From conducting research interviews in Brussels as Germany took the first steps toward demolishing the Berlin Wall, to publishing highly regarded research on the continent’s political processes, to mentoring generations of European Union scholars, Sbragia has had an incalculable influence on the field of European Union studies.

Sbragia’s contributions will be formally recognized when the European Union Studies Association confers on her its Award for Lifetime Achievement in the Field of EU Studies at the organization’s 13th Biennial Conference, May 9-11 in Baltimore, Md. Sbragia chaired the European Union Studies Association, the foremost national association for experts in that field, from 1993 to 1995. The association is now headquartered at Pitt.

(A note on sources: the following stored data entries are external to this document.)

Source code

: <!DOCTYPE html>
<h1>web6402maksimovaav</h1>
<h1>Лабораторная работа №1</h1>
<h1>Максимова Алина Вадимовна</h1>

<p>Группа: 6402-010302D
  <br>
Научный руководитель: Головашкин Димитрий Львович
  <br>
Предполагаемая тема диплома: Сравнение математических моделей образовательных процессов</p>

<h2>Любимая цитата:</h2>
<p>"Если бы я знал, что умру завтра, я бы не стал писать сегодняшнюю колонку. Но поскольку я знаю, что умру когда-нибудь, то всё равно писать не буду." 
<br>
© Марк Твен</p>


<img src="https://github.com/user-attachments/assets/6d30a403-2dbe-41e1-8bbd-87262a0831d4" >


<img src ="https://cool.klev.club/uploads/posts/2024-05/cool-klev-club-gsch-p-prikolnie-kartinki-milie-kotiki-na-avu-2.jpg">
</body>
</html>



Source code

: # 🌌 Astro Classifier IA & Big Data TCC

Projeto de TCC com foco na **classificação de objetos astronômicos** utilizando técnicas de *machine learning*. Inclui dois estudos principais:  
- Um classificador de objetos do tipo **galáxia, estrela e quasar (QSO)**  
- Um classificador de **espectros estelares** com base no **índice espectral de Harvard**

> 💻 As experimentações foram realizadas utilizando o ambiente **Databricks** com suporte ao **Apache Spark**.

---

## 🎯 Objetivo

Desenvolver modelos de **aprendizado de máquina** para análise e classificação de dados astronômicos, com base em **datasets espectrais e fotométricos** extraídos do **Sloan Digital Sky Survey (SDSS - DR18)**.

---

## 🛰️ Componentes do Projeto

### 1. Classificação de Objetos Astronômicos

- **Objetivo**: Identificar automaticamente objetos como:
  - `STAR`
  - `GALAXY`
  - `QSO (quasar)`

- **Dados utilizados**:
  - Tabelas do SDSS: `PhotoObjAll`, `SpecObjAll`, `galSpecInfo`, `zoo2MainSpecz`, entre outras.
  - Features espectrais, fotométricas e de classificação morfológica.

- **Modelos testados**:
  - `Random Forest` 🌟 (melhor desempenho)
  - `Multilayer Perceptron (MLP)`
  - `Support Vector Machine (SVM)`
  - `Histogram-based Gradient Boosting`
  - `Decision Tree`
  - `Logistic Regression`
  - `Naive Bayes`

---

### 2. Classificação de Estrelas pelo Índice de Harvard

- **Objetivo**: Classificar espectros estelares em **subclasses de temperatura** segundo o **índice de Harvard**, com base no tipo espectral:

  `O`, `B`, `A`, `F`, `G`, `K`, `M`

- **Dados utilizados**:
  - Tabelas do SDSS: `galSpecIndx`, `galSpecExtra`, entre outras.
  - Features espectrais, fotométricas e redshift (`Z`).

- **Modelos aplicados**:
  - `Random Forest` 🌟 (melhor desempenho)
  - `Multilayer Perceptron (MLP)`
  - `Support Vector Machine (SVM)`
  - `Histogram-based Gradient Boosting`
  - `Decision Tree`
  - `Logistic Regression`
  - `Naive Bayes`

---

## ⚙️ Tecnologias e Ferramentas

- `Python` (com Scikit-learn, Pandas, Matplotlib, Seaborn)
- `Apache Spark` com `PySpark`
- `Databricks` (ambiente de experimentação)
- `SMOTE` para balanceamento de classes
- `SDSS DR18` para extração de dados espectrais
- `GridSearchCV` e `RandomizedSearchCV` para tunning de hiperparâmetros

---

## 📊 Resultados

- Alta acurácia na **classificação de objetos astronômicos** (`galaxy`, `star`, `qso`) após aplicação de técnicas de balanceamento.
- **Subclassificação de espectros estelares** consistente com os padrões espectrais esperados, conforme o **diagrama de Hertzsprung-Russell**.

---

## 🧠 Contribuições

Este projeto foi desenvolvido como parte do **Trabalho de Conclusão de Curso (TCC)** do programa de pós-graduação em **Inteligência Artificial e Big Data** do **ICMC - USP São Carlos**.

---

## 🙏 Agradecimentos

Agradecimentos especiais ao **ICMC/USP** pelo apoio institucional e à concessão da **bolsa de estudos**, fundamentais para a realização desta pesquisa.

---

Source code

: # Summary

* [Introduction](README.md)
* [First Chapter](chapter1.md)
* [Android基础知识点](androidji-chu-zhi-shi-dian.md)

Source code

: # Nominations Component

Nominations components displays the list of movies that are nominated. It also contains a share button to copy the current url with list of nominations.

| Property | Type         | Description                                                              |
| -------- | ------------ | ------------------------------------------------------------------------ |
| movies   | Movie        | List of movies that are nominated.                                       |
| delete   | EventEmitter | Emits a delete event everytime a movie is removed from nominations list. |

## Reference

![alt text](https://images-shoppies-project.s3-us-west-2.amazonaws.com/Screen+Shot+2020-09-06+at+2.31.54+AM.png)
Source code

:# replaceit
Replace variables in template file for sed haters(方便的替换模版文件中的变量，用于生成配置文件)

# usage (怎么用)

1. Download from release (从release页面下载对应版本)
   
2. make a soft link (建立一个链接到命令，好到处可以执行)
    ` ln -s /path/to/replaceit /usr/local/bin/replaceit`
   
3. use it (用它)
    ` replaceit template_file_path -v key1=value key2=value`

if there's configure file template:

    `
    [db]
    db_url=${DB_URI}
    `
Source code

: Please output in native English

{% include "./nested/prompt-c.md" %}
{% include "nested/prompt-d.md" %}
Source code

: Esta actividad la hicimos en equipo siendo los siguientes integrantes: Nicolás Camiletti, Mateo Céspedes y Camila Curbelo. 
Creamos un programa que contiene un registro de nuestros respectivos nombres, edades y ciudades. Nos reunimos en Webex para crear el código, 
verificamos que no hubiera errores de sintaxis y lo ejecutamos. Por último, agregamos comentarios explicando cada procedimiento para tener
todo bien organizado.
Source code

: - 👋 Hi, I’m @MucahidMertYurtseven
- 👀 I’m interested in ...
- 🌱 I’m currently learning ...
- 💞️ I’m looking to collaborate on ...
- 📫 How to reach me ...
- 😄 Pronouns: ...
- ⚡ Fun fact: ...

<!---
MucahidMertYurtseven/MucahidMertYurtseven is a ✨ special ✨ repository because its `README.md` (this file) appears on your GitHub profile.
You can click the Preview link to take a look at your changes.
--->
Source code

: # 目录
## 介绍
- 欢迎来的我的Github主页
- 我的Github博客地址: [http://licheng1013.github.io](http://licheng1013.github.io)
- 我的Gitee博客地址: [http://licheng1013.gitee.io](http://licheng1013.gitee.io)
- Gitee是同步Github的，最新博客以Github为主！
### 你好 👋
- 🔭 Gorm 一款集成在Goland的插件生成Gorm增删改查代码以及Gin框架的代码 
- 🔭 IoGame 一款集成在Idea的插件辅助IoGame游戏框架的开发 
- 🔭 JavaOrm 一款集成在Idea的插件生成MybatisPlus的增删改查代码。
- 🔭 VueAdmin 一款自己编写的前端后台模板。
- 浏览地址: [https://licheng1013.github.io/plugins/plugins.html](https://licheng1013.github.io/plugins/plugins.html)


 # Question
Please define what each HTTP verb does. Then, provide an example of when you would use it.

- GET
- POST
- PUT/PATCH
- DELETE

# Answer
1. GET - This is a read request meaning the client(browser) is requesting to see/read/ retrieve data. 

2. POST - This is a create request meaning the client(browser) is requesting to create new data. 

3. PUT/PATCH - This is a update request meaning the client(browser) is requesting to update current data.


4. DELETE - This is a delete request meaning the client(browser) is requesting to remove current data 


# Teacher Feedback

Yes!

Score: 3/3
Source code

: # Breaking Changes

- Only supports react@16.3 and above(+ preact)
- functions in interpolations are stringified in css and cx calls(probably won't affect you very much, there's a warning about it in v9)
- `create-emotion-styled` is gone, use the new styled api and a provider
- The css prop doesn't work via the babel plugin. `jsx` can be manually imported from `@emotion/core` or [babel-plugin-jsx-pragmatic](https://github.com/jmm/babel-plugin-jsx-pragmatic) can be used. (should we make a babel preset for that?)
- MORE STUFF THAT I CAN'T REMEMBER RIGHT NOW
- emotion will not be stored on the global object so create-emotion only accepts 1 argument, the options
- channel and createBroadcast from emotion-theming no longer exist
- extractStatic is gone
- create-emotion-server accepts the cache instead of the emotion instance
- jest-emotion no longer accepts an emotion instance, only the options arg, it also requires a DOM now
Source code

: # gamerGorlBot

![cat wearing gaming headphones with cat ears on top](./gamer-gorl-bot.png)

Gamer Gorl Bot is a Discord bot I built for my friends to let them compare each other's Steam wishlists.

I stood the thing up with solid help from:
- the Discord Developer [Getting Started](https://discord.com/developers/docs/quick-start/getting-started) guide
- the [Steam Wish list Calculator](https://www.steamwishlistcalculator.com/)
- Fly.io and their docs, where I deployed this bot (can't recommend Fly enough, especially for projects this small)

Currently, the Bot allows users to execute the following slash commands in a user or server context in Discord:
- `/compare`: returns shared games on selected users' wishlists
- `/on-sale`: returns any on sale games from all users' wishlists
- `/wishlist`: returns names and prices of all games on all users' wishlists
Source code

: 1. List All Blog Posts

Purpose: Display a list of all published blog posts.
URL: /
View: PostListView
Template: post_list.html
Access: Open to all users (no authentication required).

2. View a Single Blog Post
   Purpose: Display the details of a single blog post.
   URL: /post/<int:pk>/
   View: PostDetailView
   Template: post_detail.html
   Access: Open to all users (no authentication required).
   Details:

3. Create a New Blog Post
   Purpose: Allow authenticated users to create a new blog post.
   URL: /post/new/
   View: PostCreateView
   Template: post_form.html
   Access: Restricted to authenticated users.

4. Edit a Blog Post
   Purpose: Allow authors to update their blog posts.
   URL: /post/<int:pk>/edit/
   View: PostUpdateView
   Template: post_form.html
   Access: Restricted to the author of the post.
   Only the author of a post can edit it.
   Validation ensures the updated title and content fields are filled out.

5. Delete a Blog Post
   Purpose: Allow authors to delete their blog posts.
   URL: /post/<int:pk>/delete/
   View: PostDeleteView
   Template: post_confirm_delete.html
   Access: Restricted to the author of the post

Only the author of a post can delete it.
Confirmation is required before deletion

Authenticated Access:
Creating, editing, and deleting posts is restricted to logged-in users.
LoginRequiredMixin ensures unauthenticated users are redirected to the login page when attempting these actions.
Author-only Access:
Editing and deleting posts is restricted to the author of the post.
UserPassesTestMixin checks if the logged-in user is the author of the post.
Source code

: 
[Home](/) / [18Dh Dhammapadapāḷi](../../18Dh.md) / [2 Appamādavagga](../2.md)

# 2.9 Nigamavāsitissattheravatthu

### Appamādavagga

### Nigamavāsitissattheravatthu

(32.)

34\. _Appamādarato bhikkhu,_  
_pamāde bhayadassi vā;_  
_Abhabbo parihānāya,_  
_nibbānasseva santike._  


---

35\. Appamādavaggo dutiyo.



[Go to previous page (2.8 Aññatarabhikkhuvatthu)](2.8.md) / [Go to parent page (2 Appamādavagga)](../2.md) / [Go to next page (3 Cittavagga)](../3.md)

“The executive committee of the European Union Studies Association was unanimous in its choice of Dr. Sbragia, given her work mentoring students, her own scholarship, and also for being so instrumental in bringing the European Union Studies Association to Pittsburgh and giving it a permanent home,” said Michelle Egan, vice president of the European Union Studies Association, associate professor in American University’s School of International Service—and Sbragia’s first doctoral student. “Dr. Sbragia is very well known for promoting young scholars and doctoral students, for building up European Union studies at Pitt, and for attracting scholars and practitioners to the University,” Egan added.

Sbragia, one of the world’s foremost experts on European politics and economics and a leading authority on the teaching of international affairs, joined Pitt’s faculty in 1974, teaching American and European urban politics and policy.

In 1983, she was a visiting associate professor at Harvard University; she returned to Pitt the following year to become the inaugural director of Pitt’s West European Studies Program, now Pitt’s European Studies Center, a post she would hold until October 2010.

In 1998, Sbragia was named director of Pitt’s European Union Center, one of the original 10 such centers in the United States funded by the European Commission. In 2005, the center was elevated to the status of a European Union Center of Excellence. Sbragia served as director until October 2010.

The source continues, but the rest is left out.